I found myself often having to make serialization design choices to persist financial data in database. The kind of financial data I’m referring to are domain objects describing stocks, stock quotes, stock fundamentals, corporate actions and so on. For example, a typical stock object has about 20 ~ 30 fields describing its static information: country, exchange, currency, security type, lot size, etc.; an end-of-day stock quote object has about 10 fields representing its daily open, close, high, low, ask, bid and volume.
At the beginning I used to use columns to store the fields. But I soon felt the pain: it’s a lot of work to manage the columns. For example, a stock fundamental object easily involves >100 metrics to measure a company’s financial results. It’s a lot of work to manage all those metrics/columns. And also, more and more new metrics are needed to empower an analytical model. To do that I have to create even more columns, which is pretty rigid.
Later on I started to use JSON to serialize objects in database. Only one text column is needed to store all the fields in an JSON object. If I need to add more fields I just add them in the code and no database operation is needed. It’s quite handy.
Even later on I started to use protocol buffers to serialize objects in a single blob column in database. It has the same benefit of adding new fields without adding new columns. The added benefit is that less code needs to be written to represent domain objects: I just need to specify the names and types of the fields. It will automatically generate a class with almost everything I need: getter, setter, builder, and even a CSV-type toString method which I use to dump data into spreadsheets.
But…still I run into difficulties. I often need to give prompt responses to teammates or clients regarding stock data. For example, which country is this company located? which exchange is this stock traded? what trailing P/E ratio is this stock traded as of some date? I can’t quickly answer those questions by looking at the database, because the data are all binary in protocol buffers! Also, I frequently need to do ad hoc analysis on specific type of stocks. For example, all the stocks whose security type is ADR and traded on NYSE, or all the stocks whose trailing revenue growth rate >= 15%. I would have been able to do a simple SQL query to retrieve those stocks if the fields were stored in columns. But now I have to write java code to parse the protocol buffers or JSONs to do the simple task !

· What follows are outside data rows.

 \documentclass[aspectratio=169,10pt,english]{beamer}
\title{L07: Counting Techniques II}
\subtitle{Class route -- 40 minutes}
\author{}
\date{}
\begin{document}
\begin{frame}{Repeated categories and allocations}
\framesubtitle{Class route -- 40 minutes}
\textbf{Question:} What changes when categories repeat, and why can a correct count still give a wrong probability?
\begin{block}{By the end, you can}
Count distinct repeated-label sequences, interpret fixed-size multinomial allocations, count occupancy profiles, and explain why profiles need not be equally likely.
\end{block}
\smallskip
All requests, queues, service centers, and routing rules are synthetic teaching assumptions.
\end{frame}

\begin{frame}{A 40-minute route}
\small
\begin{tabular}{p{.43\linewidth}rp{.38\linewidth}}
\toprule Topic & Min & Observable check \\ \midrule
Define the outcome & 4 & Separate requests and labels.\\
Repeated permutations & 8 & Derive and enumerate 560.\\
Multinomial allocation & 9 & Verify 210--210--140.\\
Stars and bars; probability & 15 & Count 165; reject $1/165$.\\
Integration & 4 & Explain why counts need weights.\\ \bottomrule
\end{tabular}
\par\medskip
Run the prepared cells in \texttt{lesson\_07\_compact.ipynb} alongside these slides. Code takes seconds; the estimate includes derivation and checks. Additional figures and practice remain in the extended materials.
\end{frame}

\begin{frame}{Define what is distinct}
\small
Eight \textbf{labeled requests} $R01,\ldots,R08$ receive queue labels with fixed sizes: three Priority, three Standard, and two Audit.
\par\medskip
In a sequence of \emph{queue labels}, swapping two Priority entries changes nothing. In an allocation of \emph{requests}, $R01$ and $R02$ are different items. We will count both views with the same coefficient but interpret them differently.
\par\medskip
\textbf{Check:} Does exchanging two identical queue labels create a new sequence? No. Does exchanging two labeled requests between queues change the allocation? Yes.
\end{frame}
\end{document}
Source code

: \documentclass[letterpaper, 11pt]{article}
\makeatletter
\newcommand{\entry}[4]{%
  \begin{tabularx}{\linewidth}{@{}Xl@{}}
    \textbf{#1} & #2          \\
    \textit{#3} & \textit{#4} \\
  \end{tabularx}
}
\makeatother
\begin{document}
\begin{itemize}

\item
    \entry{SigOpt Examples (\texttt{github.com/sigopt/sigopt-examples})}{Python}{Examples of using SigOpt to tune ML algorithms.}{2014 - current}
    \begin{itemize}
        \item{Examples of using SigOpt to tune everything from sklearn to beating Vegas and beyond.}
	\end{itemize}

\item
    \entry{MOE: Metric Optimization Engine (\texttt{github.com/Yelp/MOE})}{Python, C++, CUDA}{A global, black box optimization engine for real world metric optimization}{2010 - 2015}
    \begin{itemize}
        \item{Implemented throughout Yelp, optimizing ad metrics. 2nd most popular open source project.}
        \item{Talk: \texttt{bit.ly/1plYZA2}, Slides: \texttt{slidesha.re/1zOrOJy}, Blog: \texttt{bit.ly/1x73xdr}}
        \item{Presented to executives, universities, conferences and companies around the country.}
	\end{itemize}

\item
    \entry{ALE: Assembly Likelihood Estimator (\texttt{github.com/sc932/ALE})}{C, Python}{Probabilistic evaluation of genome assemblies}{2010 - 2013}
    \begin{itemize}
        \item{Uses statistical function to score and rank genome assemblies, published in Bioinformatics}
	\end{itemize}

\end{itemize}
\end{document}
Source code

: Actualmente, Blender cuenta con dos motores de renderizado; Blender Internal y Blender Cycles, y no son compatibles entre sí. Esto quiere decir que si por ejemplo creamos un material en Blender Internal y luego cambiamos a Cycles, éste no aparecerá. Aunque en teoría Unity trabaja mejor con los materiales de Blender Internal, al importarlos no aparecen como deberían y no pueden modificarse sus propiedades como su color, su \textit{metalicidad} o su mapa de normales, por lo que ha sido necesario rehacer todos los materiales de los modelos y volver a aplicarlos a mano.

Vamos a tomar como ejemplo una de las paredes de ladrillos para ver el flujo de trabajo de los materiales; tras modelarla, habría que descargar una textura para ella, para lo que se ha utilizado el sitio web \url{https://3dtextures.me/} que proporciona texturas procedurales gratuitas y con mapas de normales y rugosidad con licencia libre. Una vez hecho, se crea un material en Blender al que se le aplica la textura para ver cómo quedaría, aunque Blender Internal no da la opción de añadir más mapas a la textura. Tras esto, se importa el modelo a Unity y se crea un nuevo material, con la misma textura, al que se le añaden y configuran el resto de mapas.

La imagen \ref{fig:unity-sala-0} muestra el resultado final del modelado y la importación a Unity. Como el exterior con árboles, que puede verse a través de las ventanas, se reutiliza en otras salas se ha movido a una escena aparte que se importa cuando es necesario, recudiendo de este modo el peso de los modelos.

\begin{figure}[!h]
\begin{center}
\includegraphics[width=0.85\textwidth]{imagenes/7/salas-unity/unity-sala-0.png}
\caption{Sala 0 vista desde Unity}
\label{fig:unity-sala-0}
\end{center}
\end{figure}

Balancing all the pros and cons, I’m currently leaning towards using JSON + denormalizing important fields in columns as my way of serialization, because —
- Denormalizing important fields in columns enables quick SQL queries
- Using JSON gives the flexibility of adding new fields without the need of adding new columns
- Yeah using JSON I will have to write more code compared to using protocol buffer…but given the fact that writing the code is only an one-time sunk cost thing, the perpetual benefit of data readability to human eyes adds a lot of value for quick operational response. Not to mention I really hate losing the intuitive aspect of looking and thinking.